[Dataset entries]
━━━━

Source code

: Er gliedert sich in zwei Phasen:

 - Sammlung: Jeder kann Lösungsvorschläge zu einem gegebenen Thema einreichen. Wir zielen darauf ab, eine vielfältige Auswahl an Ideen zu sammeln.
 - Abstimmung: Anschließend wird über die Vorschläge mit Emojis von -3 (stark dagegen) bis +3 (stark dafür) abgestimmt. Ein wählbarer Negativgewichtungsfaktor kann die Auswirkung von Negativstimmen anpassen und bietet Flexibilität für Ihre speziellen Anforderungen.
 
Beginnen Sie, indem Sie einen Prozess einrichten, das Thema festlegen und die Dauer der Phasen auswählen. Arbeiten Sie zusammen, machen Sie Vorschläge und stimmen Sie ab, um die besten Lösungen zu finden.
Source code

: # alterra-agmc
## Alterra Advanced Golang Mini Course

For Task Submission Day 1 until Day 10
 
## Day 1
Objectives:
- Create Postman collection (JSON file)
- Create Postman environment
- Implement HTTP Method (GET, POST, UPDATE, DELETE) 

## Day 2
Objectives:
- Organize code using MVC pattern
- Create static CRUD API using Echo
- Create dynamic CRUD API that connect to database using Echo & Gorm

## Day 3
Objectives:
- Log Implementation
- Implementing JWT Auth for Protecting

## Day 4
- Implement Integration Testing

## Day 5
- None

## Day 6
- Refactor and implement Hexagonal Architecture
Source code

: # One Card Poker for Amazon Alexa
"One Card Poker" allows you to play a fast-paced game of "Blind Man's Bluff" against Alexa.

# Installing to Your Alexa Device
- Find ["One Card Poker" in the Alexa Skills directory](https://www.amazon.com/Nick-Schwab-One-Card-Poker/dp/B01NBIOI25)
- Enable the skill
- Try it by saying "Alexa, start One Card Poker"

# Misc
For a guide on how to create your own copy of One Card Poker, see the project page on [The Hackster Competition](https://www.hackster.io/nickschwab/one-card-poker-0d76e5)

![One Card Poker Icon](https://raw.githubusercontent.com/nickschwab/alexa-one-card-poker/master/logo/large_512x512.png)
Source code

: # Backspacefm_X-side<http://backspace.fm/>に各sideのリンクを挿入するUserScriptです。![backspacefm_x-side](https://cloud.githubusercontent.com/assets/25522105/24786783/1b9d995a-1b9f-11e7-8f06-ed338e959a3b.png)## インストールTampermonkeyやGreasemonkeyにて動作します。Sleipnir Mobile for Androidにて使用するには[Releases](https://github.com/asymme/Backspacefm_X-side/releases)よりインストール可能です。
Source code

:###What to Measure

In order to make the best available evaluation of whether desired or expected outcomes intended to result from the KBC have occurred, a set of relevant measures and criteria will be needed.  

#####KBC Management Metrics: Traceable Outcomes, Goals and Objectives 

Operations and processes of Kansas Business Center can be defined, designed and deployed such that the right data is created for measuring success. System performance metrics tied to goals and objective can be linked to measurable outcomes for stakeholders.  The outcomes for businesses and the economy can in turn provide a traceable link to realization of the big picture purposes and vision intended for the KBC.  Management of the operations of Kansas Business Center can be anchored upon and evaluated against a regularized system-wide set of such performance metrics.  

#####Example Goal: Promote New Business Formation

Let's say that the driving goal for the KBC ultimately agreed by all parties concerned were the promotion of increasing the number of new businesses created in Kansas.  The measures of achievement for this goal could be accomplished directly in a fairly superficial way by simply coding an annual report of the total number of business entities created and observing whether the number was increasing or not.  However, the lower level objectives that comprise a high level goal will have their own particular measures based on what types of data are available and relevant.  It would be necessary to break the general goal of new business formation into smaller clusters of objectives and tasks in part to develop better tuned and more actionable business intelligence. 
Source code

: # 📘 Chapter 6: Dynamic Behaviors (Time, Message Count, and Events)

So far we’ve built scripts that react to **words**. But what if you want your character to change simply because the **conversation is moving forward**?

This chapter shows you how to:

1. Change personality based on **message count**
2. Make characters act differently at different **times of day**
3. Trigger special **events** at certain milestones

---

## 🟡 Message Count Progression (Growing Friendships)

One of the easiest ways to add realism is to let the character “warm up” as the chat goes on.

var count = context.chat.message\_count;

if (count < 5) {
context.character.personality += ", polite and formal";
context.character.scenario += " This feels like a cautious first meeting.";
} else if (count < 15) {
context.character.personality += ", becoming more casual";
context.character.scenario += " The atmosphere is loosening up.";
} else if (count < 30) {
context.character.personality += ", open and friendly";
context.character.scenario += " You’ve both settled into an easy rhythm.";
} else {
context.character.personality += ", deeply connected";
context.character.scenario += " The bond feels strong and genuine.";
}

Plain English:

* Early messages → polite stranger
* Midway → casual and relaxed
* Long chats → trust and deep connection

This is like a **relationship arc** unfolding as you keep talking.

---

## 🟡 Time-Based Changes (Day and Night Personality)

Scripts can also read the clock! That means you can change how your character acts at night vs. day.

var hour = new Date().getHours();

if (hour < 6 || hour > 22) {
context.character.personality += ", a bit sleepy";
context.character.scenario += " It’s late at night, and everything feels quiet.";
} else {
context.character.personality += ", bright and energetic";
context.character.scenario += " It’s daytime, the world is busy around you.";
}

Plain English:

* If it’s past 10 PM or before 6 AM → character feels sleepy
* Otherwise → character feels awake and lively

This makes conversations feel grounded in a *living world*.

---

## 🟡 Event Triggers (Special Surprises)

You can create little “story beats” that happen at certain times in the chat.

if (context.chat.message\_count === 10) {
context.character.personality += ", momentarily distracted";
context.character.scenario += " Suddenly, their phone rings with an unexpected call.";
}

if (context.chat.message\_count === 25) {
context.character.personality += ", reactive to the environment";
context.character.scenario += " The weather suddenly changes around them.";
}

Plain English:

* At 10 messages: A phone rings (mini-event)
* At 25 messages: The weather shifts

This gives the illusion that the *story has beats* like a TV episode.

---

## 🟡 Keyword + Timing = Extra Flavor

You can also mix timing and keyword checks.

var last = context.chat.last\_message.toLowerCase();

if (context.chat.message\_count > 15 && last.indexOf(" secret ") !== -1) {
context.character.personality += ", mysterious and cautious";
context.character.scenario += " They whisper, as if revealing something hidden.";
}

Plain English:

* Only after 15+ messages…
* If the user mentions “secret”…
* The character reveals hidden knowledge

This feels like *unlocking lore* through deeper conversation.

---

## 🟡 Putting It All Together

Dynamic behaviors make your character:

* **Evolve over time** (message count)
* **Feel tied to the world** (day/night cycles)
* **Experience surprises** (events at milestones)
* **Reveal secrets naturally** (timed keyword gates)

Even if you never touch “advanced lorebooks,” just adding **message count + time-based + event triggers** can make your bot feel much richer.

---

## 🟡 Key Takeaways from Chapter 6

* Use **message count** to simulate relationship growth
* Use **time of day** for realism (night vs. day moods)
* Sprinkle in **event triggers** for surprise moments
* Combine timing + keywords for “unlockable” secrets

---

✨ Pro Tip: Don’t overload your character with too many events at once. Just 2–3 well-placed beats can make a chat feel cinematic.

━━━━

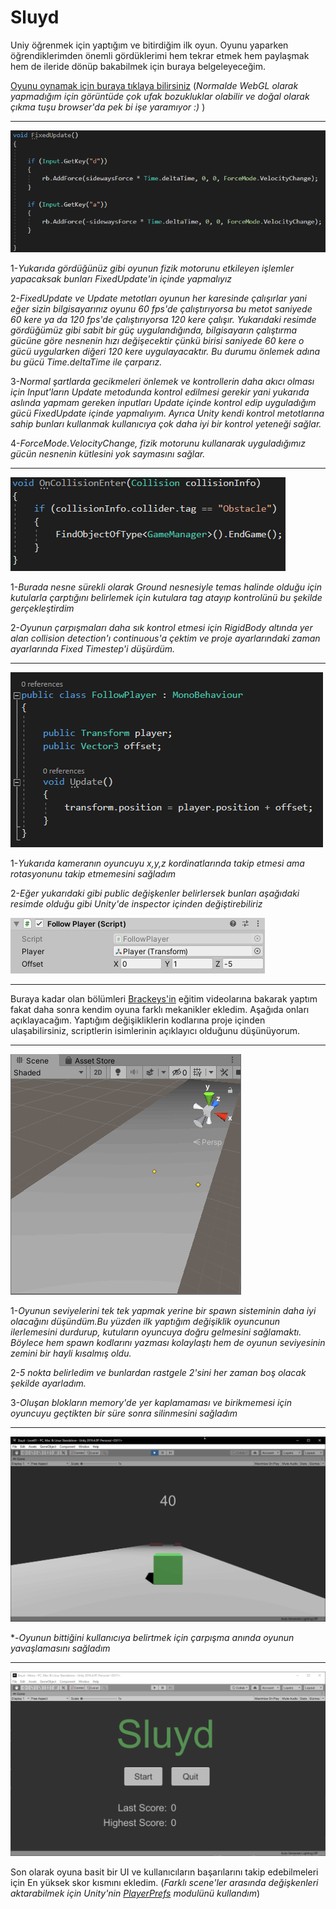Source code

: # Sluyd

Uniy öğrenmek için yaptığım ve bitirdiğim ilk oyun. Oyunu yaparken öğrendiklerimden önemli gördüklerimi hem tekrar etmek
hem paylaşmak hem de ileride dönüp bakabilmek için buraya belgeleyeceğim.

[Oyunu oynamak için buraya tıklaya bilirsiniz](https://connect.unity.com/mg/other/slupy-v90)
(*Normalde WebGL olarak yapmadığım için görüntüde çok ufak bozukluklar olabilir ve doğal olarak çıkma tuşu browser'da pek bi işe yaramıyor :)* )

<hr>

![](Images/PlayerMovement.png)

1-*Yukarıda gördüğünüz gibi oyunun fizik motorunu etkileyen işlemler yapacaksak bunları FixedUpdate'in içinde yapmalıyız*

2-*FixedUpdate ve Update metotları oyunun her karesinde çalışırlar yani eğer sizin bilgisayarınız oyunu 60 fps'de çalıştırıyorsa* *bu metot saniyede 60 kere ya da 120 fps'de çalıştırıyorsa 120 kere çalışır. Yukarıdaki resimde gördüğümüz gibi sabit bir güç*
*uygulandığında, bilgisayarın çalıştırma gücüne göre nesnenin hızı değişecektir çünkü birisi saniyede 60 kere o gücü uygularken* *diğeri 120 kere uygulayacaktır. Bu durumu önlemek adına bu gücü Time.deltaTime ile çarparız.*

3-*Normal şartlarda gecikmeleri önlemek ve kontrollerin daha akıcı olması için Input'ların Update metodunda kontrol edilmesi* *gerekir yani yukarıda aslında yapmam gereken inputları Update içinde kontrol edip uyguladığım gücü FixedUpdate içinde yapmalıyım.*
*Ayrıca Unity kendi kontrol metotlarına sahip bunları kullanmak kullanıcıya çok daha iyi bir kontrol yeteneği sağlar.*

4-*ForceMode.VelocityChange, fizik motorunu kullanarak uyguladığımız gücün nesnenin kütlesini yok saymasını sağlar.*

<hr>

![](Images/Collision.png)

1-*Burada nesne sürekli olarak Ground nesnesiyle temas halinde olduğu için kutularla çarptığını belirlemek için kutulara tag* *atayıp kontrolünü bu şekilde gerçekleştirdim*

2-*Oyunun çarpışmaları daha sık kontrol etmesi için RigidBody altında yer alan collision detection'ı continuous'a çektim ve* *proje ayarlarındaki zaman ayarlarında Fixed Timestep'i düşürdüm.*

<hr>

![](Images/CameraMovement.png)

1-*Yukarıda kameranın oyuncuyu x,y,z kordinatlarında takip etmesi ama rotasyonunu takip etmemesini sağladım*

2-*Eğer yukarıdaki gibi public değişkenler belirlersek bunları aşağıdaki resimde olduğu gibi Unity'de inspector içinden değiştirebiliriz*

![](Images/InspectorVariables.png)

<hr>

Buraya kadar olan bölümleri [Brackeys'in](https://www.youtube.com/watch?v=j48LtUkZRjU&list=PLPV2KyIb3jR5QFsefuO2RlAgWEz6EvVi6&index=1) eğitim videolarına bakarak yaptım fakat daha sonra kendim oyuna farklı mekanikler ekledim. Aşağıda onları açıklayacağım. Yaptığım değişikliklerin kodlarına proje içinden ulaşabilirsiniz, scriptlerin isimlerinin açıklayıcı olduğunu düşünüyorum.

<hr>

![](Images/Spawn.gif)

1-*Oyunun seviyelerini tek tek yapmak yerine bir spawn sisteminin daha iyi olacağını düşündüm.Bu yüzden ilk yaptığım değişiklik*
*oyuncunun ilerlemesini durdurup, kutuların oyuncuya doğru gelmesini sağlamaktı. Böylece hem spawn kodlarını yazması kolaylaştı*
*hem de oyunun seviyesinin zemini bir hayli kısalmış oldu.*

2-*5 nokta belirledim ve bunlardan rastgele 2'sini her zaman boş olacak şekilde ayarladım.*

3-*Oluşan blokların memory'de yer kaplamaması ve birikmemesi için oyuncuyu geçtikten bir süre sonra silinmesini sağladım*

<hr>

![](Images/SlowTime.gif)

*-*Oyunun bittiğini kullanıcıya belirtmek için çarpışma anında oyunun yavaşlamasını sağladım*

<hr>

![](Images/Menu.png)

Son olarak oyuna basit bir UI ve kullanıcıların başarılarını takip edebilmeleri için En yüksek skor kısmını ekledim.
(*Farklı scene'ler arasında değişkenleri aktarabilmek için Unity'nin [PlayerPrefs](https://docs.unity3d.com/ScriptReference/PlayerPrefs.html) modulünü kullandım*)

━━━━

» What the task asks
What this exercise asks for is every line of the data above with the word "around".

» Written response
context.character.scenario += " It’s daytime, the world is busy around you.";
context.character.scenario += " The weather suddenly changes around them.";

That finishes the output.